**Goal of the exercise:**
Set down the records again. Every word and mark must match exactly.

**Supplied data:**

= Beginning of Section =

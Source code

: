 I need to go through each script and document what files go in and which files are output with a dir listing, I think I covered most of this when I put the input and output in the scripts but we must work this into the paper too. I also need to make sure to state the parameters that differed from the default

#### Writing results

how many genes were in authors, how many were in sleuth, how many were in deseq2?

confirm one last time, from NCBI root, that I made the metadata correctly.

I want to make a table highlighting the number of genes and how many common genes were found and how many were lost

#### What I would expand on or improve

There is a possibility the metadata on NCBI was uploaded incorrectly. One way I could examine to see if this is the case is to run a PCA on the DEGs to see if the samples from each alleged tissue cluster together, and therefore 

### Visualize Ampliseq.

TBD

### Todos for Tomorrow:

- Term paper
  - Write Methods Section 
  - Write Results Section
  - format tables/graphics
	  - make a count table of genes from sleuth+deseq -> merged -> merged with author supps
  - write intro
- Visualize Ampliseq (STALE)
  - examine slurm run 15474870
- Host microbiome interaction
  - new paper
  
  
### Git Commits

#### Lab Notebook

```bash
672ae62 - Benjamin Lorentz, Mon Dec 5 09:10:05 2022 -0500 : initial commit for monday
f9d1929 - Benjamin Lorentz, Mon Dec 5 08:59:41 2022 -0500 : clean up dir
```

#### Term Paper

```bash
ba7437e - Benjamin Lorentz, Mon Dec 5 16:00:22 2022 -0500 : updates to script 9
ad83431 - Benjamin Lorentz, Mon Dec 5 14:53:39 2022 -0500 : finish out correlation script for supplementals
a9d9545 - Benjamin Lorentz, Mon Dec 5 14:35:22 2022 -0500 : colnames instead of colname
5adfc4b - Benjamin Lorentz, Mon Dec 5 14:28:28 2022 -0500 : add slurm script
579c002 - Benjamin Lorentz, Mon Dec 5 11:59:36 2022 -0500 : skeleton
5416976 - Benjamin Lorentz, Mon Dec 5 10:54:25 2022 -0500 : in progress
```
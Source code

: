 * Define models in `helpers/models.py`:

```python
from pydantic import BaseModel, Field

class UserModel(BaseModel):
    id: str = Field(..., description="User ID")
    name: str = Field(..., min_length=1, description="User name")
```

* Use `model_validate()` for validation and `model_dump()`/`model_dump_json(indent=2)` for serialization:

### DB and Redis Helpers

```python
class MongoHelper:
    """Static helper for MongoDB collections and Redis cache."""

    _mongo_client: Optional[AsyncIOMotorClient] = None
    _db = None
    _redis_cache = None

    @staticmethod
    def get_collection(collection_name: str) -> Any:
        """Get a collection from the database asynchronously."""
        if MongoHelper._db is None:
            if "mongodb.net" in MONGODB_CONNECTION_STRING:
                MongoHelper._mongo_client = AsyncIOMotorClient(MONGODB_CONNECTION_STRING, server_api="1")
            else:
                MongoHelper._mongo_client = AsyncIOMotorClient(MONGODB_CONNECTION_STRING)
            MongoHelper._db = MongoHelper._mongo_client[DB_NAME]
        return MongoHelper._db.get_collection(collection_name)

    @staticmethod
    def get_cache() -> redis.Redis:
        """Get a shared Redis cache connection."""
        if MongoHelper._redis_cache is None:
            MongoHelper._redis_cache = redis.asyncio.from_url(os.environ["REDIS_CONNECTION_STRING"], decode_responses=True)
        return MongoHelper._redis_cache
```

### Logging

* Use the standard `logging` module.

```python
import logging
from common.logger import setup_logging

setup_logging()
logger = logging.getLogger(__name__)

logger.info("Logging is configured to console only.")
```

= End of Section =

**Response to the exercise:**
Source code

: I need to go through each script and document what files go in and which files are output with a dir listing, I think I covered most of this when I put the input and output in the scripts but we must work this into the paper too. I also need to make sure to state the parameters that differed from the default

#### Writing results

how many genes were in authors, how many were in sleuth, how many were in deseq2?

confirm one last time, from NCBI root, that I made the metadata correctly.

I want to make a table highlighting the number of genes and how many common genes were found and how many were lost

#### What I would expand on or improve

There is a possibility the metadata on NCBI was uploaded incorrectly. One way I could examine to see if this is the case is to run a PCA on the DEGs to see if the samples from each alleged tissue cluster together, and therefore 

### Visualize Ampliseq.

TBD

### Todos for Tomorrow:

- Term paper
  - Write Methods Section 
  - Write Results Section
  - format tables/graphics
	  - make a count table of genes from sleuth+deseq -> merged -> merged with author supps
  - write intro
- Visualize Ampliseq (STALE)
  - examine slurm run 15474870
- Host microbiome interaction
  - new paper
  
  
### Git Commits

#### Lab Notebook

```bash
672ae62 - Benjamin Lorentz, Mon Dec 5 09:10:05 2022 -0500 : initial commit for monday
f9d1929 - Benjamin Lorentz, Mon Dec 5 08:59:41 2022 -0500 : clean up dir
```

#### Term Paper

```bash
ba7437e - Benjamin Lorentz, Mon Dec 5 16:00:22 2022 -0500 : updates to script 9
ad83431 - Benjamin Lorentz, Mon Dec 5 14:53:39 2022 -0500 : finish out correlation script for supplementals
a9d9545 - Benjamin Lorentz, Mon Dec 5 14:35:22 2022 -0500 : colnames instead of colname
5adfc4b - Benjamin Lorentz, Mon Dec 5 14:28:28 2022 -0500 : add slurm script
579c002 - Benjamin Lorentz, Mon Dec 5 11:59:36 2022 -0500 : skeleton
5416976 - Benjamin Lorentz, Mon Dec 5 10:54:25 2022 -0500 : in progress
```
Source code

: * Define models in `helpers/models.py`:

```python
from pydantic import BaseModel, Field

class UserModel(BaseModel):
    id: str = Field(..., description="User ID")
    name: str = Field(..., min_length=1, description="User name")
```

* Use `model_validate()` for validation and `model_dump()`/`model_dump_json(indent=2)` for serialization:

### DB and Redis Helpers

```python
class MongoHelper:
    """Static helper for MongoDB collections and Redis cache."""

    _mongo_client: Optional[AsyncIOMotorClient] = None
    _db = None
    _redis_cache = None

    @staticmethod
    def get_collection(collection_name: str) -> Any:
        """Get a collection from the database asynchronously."""
        if MongoHelper._db is None:
            if "mongodb.net" in MONGODB_CONNECTION_STRING:
                MongoHelper._mongo_client = AsyncIOMotorClient(MONGODB_CONNECTION_STRING, server_api="1")
            else:
                MongoHelper._mongo_client = AsyncIOMotorClient(MONGODB_CONNECTION_STRING)
            MongoHelper._db = MongoHelper._mongo_client[DB_NAME]
        return MongoHelper._db.get_collection(collection_name)

    @staticmethod
    def get_cache() -> redis.Redis:
        """Get a shared Redis cache connection."""
        if MongoHelper._redis_cache is None:
            MongoHelper._redis_cache = redis.asyncio.from_url(os.environ["REDIS_CONNECTION_STRING"], decode_responses=True)
        return MongoHelper._redis_cache
```

### Logging

* Use the standard `logging` module.

```python
import logging
from common.logger import setup_logging

setup_logging()
logger = logging.getLogger(__name__)

logger.info("Logging is configured to console only.")
```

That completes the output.